# Exercise requirements
Where a line of the records contains the word "Obsidian", show that line.
[[ Information provided open ]]
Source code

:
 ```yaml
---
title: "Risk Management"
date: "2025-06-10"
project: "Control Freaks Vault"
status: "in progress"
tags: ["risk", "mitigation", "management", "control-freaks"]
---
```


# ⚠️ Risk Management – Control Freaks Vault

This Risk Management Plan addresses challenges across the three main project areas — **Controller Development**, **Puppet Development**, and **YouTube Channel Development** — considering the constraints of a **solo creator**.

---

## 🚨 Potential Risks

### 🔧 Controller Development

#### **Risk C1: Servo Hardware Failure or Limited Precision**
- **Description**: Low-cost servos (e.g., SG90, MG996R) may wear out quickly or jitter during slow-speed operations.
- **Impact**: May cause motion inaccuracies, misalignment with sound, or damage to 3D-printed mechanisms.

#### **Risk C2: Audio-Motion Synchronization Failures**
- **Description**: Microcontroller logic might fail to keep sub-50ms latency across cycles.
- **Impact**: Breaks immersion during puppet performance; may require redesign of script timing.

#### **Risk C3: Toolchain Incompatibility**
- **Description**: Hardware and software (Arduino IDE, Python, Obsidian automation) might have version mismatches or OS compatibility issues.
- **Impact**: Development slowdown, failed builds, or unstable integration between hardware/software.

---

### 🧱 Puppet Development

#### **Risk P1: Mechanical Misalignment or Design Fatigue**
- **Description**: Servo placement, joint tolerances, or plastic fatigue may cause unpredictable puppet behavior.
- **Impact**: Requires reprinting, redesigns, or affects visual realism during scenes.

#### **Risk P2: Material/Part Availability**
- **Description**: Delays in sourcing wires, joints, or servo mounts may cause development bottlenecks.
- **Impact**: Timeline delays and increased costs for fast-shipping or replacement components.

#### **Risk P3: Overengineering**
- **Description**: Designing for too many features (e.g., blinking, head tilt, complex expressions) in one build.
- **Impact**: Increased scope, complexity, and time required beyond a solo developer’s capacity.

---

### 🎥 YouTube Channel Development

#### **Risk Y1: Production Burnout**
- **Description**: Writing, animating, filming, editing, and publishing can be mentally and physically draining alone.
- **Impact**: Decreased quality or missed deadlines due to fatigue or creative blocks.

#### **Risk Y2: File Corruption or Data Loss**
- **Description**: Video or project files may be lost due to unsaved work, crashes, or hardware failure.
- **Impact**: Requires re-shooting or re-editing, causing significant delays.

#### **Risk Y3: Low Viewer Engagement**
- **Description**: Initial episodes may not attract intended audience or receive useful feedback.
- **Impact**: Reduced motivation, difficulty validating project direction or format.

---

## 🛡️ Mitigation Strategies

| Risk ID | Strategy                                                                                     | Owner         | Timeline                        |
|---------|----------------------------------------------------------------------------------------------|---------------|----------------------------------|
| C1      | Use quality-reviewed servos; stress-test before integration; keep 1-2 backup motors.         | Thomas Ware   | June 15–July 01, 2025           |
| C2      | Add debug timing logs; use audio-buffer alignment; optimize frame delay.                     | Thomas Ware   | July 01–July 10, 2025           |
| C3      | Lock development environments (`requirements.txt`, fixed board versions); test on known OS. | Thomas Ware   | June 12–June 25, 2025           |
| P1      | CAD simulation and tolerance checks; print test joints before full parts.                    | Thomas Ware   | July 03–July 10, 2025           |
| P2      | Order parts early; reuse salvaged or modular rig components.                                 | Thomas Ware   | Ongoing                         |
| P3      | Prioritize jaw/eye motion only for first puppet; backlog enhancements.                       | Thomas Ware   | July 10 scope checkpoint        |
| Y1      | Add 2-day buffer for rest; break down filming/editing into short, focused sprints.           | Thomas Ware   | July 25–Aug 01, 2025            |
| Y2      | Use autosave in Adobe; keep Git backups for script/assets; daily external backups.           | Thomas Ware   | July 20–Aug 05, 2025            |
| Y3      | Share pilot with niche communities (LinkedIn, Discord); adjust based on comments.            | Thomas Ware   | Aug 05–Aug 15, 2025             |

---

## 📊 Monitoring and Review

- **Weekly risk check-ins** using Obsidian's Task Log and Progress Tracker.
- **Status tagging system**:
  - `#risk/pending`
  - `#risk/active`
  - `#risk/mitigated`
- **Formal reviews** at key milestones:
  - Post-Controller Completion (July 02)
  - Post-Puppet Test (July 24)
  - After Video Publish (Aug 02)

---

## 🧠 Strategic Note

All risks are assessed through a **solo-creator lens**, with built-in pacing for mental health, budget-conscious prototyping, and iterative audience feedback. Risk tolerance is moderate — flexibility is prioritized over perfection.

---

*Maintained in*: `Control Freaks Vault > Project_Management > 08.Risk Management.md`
[[ Information provided closed ]]
# Answer below
- **Description**: Hardware and software (Arduino IDE, Python, Obsidian automation) might have version mismatches or OS compatibility issues.
- **Weekly risk check-ins** using Obsidian's Task Log and Progress Tracker.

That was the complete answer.